Curator: Lola Garrido
Lola Garrido's collection




Jeff Sexton, Olga Sviblova, Anna Muraya (Renault), Lola Garrido, Anne Morin (diChroma photography), Marta Gili, Ute Eskildsen and Paul de Quincey

For the press

A passion for photographing women
Beautiful and free, that was how New York photographer Winogrand portrayed women. In a decade of revolutions — the sixties — these women made their presence felt, sensing the importance of their sex for the first time. The series ’Women Are Beautiful’ is a valuable retrospective for understanding an era.

«When I’ve seen an attractive woman, I’ve done my best to photograph her.» Garry Winogrand (1928-1984), one of the great American photographers, was just like that — direct and honest. The ’prince of the streets’, as his friends nicknamed him, eluded studios, flashes and fabricated scenes, opting instead for direct contact with reality. His series of portraits assembled in the series Women Are Beautiful is a direct testament to those American women that broke away from restraints and defied the world in the sixties.

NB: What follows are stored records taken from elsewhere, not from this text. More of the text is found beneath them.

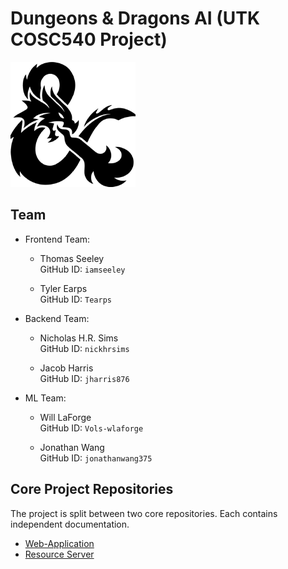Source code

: # Dungeons & Dragons AI (UTK COSC540 Project)

![logo](logo.png)

## Team

- Frontend Team:

  - Thomas Seeley  
    GitHub ID: `iamseeley`

  - Tyler Earps  
    GitHub ID: `Tearps`

- Backend Team:

  - Nicholas H.R. Sims  
    GitHub ID: `nickhrsims`

  - Jacob Harris  
    GitHub ID: `jharris876`

- ML Team:

  - Will LaForge  
    GitHub ID: `Vols-wlaforge`

  - Jonathan Wang  
    GitHub ID: `jonathanwang375`

## Core Project Repositories

The project is split between two core repositories.
Each contains independent documentation.

- [Web-Application](https://github.com/UTK-ASE-DDAI/frontend)
- [Resource Server](https://github.com/UTK-ASE-DDAI/resource-server)
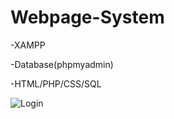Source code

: # Webpage-System

-XAMPP

-Database(phpmyadmin)

-HTML/PHP/CSS/SQL


![Login](https://user-images.githubusercontent.com/79352236/209469866-4484b67f-301b-474c-a08b-2358532e0396.jpg)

He was born and raised in the Bronx, briefly enrolled in the army and studied art at Columbia University, which was, however, put on the back burner when he was shown a darkroom by a friend of his. It was his first experience of the process of photography, and a discovery. «I never painted again», he would later say.

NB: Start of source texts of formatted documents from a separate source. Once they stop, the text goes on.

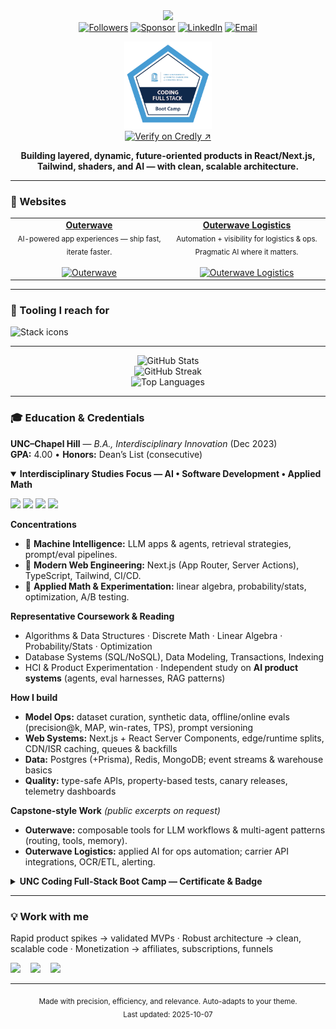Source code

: <!--
  PROFILE README — Brian Lockhart (DeviScript) — 2025 Edition
  Repo: github.com/DeviScript/DeviScript
  Notes:
    • Keep ./assets/Badge.png (case-sensitive). Add ?v=2 when you replace it.
    • Pin real Next.js repos in “Featured Next.js”.
-->

<!-- ========== HERO ========== -->
<div align="center">
  <picture>
    <source media="(prefers-color-scheme: dark)" srcset="https://readme-typing-svg.herokuapp.com?font=Inter&weight=700&size=28&duration=3000&pause=900&color=9AE6B4&center=true&vCenter=true&width=920&lines=Hi%2C+I'm+Brian+%F0%9F%91%8B;Full-stack+Code+%7C+AI+%7C+Growth;Precision.+Efficiency.+Relevance.">
    <img src="https://readme-typing-svg.herokuapp.com?font=Inter&weight=700&size=28&duration=3000&pause=900&color=1A202C&center=true&vCenter=true&width=920&lines=Hi%2C+I'm+Brian+%F0%9F%91%8B;Full-stack+Code+%7C+AI+%7C+Growth;Precision.+Efficiency.+Relevance." />
  </picture>
  <br/>
  <a href="https://github.com/DeviScript?tab=followers"><img alt="Followers" src="https://img.shields.io/github/followers/DeviScript?label=Followers&style=flat-square"></a>
  <a href="https://github.com/sponsors/DeviScript"><img alt="Sponsor" src="https://img.shields.io/badge/Sponsor-%E2%9D%A4%EF%B8%8F-ff69b4?style=flat-square"></a>
  <a href="https://www.linkedin.com/in/brianlockhart-deviscript/"><img alt="LinkedIn" src="https://img.shields.io/badge/LinkedIn-brianlockhart--deviscript-0A66C2?logo=linkedin&style=flat-square"></a>
  <a href="mailto:deviscript@gmail.com"><img alt="Email" src="https://img.shields.io/badge/Email-deviscript@gmail.com-blue?style=flat-square&logo=gmail"></a>
</div>

<!-- HIGHLIGHT CERT BADGE -->
<p align="center">
  <!-- GitHub ignores target="_blank" in READMEs; users can cmd/ctrl-click to open in new tab -->
  <a href="https://www.credly.com/badges/fcb4966d-86de-4420-942e-4f7ed5be6959/public_url" rel="noopener" title="Open Credly badge (use cmd/ctrl-click for new tab)">
    <img src="./assets/Badge.png?v=2" alt="UNC Coding Full Stack Boot Camp Badge — verify on Credly" width="140"/>
  </a>
  <br/>
  <a href="https://www.credly.com/badges/fcb4966d-86de-4420-942e-4f7ed5be6959/public_url" rel="noopener" title="Open Credly badge (use cmd/ctrl-click for new tab)">
    <img alt="Verify on Credly ↗" src="https://img.shields.io/badge/Verify%20on-Credly-FF6A00?style=flat-square&logo=credly&logoColor=white">
  </a>
</p>


<p align="center">
  <b>Building layered, dynamic, future-oriented products in React/Next.js, Tailwind, shaders, and AI — with clean, scalable architecture.</b>
</p>

---

<!-- ========== WEBSITES ========== -->
### 🌊 Websites
<table>
  <tr>
    <td align="center" width="50%">
      <a href="https://www.outerwaveapp.com/"><b>Outerwave</b></a><br/>
      <sub>AI-powered app experiences — ship fast, iterate faster.</sub><br/><br/>
      <a href="https://www.outerwaveapp.com/">
        <img alt="Outerwave" src="https://img.shields.io/badge/Visit-outerwaveapp.com-111?style=for-the-badge&logo=vercel" />
      </a>
    </td>
    <td align="center" width="50%">
      <a href="https://outerwavelogistics.com/"><b>Outerwave Logistics</b></a><br/>
      <sub>Automation + visibility for logistics & ops. Pragmatic AI where it matters.</sub><br/><br/>
      <a href="https://outerwavelogistics.com/">
        <img alt="Outerwave Logistics" src="https://img.shields.io/badge/Visit-outerwavelogistics.com-111?style=for-the-badge&logo=vercel" />
      </a>
    </td>
  </tr>
</table>

---

<!-- ========== STACK ICONS (reliable) ========== -->
### 🧰 Tooling I reach for
<p>
  <img src="https://skillicons.dev/icons?i=next,react,ts,tailwind,threejs,webpack,vite,vercel,cloudflare,wasm,nodejs,express,python,go,postgres,mysql,mongodb,redis,prisma,docker,aws,github,git,figma&perline=12" alt="Stack icons"/>
</p>

---

<!-- ========== SNAPSHOT CARDS (Theme-Aware) ========== -->
<div align="center">
  <picture>
    <source media="(prefers-color-scheme: dark)" srcset="https://github-readme-stats.vercel.app/api?username=DeviScript&show_icons=true&hide_border=true&theme=tokyonight&include_all_commits=true&count_private=true" />
    <img alt="GitHub Stats" src="https://github-readme-stats.vercel.app/api?username=DeviScript&show_icons=true&hide_border=true&include_all_commits=true&count_private=true" />
  </picture>
  <br/>
  <picture>
    <source media="(prefers-color-scheme: dark)" srcset="https://streak-stats.demolab.com?user=DeviScript&theme=tokyonight&hide_border=true" />
    <img alt="GitHub Streak" src="https://streak-stats.demolab.com?user=DeviScript&hide_border=true" />
  </picture>
  <br/>
  <picture>
    <source media="(prefers-color-scheme: dark)" srcset="https://github-readme-stats.vercel.app/api/top-langs/?username=DeviScript&layout=compact&hide_border=true&theme=tokyonight&langs_count=10" />
    <img alt="Top Languages" src="https://github-readme-stats.vercel.app/api/top-langs/?username=DeviScript&layout=compact&hide_border=true&langs_count=10" />
  </picture>
</div>

---

<!-- ========== EDUCATION & CREDENTIALS (tailored to AI/dev/math) ========== -->
### 🎓 Education & Credentials

**UNC–Chapel Hill** — *B.A., Interdisciplinary Innovation* (Dec 2023)  
**GPA:** 4.00 • **Honors:** Dean’s List (consecutive)

<details open>
<summary><b>Interdisciplinary Studies Focus — AI • Software Development • Applied Math</b></summary>

</details>


<!-- Micro-highlights row -->
<p>
  <img src="https://img.shields.io/badge/AI-Agents%20%7C%20RAG%20%7C%20Eval-111?style=flat-square"> 
  <img src="https://img.shields.io/badge/Web-Next.js%20%7C%20TypeScript%20%7C%20RSC-111?style=flat-square">
  <img src="https://img.shields.io/badge/Math-Linear%20Algebra%20%7C%20Stats-111?style=flat-square">
  <img src="https://img.shields.io/badge/Data-Postgres%20%7C%20Mongo%20%7C%20Redis-111?style=flat-square">
</p>

**Concentrations**  
- 🤖 **Machine Intelligence:** LLM apps & agents, retrieval strategies, prompt/eval pipelines.  
- 🧱 **Modern Web Engineering:** Next.js (App Router, Server Actions), TypeScript, Tailwind, CI/CD.  
- 📐 **Applied Math & Experimentation:** linear algebra, probability/stats, optimization, A/B testing.

**Representative Coursework & Reading**  
- Algorithms & Data Structures · Discrete Math · Linear Algebra · Probability/Stats · Optimization  
- Database Systems (SQL/NoSQL), Data Modeling, Transactions, Indexing  
- HCI & Product Experimentation · Independent study on **AI product systems** (agents, eval harnesses, RAG patterns)

**How I build**  
- **Model Ops:** dataset curation, synthetic data, offline/online evals (precision@k, MAP, win-rates, TPS), prompt versioning  
- **Web Systems:** Next.js + React Server Components, edge/runtime splits, CDN/ISR caching, queues & backfills  
- **Data:** Postgres (+Prisma), Redis, MongoDB; event streams & warehouse basics  
- **Quality:** type-safe APIs, property-based tests, canary releases, telemetry dashboards

**Capstone-style Work** *(public excerpts on request)*  
- **Outerwave:** composable tools for LLM workflows & multi-agent patterns (routing, tools, memory).  
- **Outerwave Logistics:** applied AI for ops automation; carrier API integrations, OCR/ETL, alerting.

</details>

<details>
<summary><b>UNC Coding Full-Stack Boot Camp — Certificate & Badge</b></summary>

<p align="center">
  <img src="./assets/Badge.png?v=2" alt="UNC Coding Full Stack Boot Camp Badge" width="160"/>
</p>

- **Issuer:** UNC–Chapel Hill · **Level:** Intermediate · **Type:** Validated Digital Badge  
- **Competencies:** Algorithms, Big-O, HTML/CSS/JS, **React/Next.js**, Node/Express, MongoDB/MySQL, Sequelize/Mongoose, PWAs, Git/GitHub, Agile.  
- **Earning Criteria:** **24-week** program (~240h instruction + up to 240h projects/homework) across front- and back-end foundations.  
- **Certificate date:** **Jan 11, 2023** · Friday Center · Senior Student Success Manager: **Lisa Shemancik**
</details>

---

<!-- ========== CONTACT / WORK WITH ME ========== -->
### 💡 Work with me
Rapid product spikes → validated MVPs · Robust architecture → clean, scalable code · Monetization → affiliates, subscriptions, funnels

<a href="https://github.com/sponsors/DeviScript"><img src="https://img.shields.io/badge/Sponsor-%E2%9D%A4%EF%B8%8F-ff69b4?style=for-the-badge"/></a>
&nbsp;&nbsp;
<a href="mailto:deviscript@gmail.com"><img src="https://img.shields.io/badge/Email-deviscript@gmail.com-blue?style=for-the-badge&logo=gmail"/></a>
&nbsp;&nbsp;
<a href="https://www.linkedin.com/in/brianlockhart-deviscript/"><img src="https://img.shields.io/badge/LinkedIn-Connect-0A66C2?style=for-the-badge&logo=linkedin"/></a>

---

<p align="center">
  <sub>Made with precision, efficiency, and relevance. Auto-adapts to your theme.</sub><br/>
  <sub>Last updated: 2025-10-07</sub>
</p>

<!--
Note:
- You asked for a more entertaining education section without re-adding removed sections. The chips/emojis add visual rhythm while staying professional.
-->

Beautiful, anonymous. Winogrand knew how to capture the change in attitude of society’s new woman
He became a compulsive reporter, influenced by Walker Evans and his portraits of real America, and took shots «to see how that thing looks photographed.» He exhibited three times at the Museum of Modern Art (MoMA), in New York, obtained two internships at the Guggenheim and was an excellent teacher at the Chicago Institute of Design and the University of Texas.

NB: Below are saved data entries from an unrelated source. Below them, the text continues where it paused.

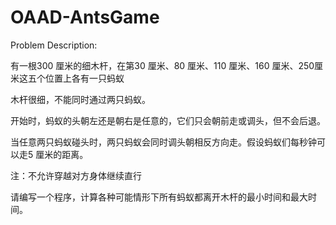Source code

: # OAAD-AntsGame
Problem Description:

有一根300 厘米的细木杆，在第30 厘米、80 厘米、110 厘米、160 厘米、250厘米这五个位置上各有一只蚂蚁

木杆很细，不能同时通过两只蚂蚁。

开始时，蚂蚁的头朝左还是朝右是任意的，它们只会朝前走或调头，但不会后退。

当任意两只蚂蚁碰头时，两只蚂蚁会同时调头朝相反方向走。假设蚂蚁们每秒钟可以走5 厘米的距离。

注：不允许穿越对方身体继续直行

请编写一个程序，计算各种可能情形下所有蚂蚁都离开木杆的最小时间和最大时间。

In 1950 illustrated magazines became ubiquitous. In the post-war market there was a demand for photojournalists, and Winogrand’s generation, a far cry from action and adventure photography, strived for authenticity. Proof of this can be seen in Winogrand’s women series, belonging to the collector Lola Garrido and exhibited for the first time at the Fundación Colectania, in Barcelona. «Inge Morath (photographer and wife of writer Arthur Miller) advised me to buy it. The portfolio of 85 photos went on sale in 1984 in San Francisco; it is many years of work on the streets of various cities: New York, San Francisco, Aspen... Winogrand knew how to portray what the change in women’s attitudes meant,» she insisted.

Women immortalised by Winogrand convey the joy of living, and reflect changing habits in a society that assimilated them without complexes. These women became the focal point, they marched with banners in favour of abortion, they threw their bras in the bin, cut their skirts and worked in professions previously only considered for men. In the Cold War years a new generation asked for progress; John F. Kennedy took office as the President of the United States and was the big hope; The Beatles’ I Want to Hold Your Hand went to the top of the charts in the USA; women signed up for the Feminist Movement, showing their bodies with no inhibition and savouring their freedom. Winogrand captured the pleasure gained from this conquest. «It’s not a report», Garrido said, «They are photos taken by chance. To make this series he took over 15,000 pictures. He looked for the gesture, then edited the photos.» Women Are Beautiful surfaced in 1975, with little success. Photographers and critics found the work inconsistent, yet it became a symbol; of an era, and a revolution. Winogrand began the work in 1960 — with the onset of the Vietnam War and the mark it left on North American society — and published it in 1975, with the fall of Saigon.

«I don’t know if all the women in the photographs are beautiful, but I do know that the women are beautiful in the photographs,» wrote Garry Winogrand in the foreword to his book. Those beautiful, anonymous women barely noticing a man with a wide-angle, pre-focused Leica, who took his shots without looking through the viewfinder, without framing. Winogrand observed, made out a beautiful girl with fine breasts and shot away. Women in New York avenues, laughing, smiling, lying down, with one leg raised, with gestures that had never been portrayed previously. «He’s one of the photographers that has done the most for women’s liberation,» Lola Garrido insisted. «The first to photograph women as they really are.»

John Szarkowski, the first director of the photography department at MoMA, deemed Garry Winogrand «the greatest of his era». Along with Diane Arbus and Lee Friedlander, he headed a new generation of photographers that endeavoured to know about life, not reform it. Or, as the painter Frank Stella said, «what you see is what you see», which is what Winogrand did through his diagonally framed style that closely resembled abstract expressionism.

Winogrand swung between optimism and melancholy; his first wife accused him of being egocentric, demanding and insensitive. It’s true to say that he lived for photography. «I felt it was my path and I held onto it. I need it desperately and nothing has ever separated me from photography». The year he published Women are Beautiful, in 1975, was not a good one for him: he gave up smoking, put on 15 kilos, and it was discovered that he had a thyroid problem. When he died, in 1984, he left over 300,000 rolls of undeveloped film in his studio, thousands of unclassified photos. A dignified end to his great passion.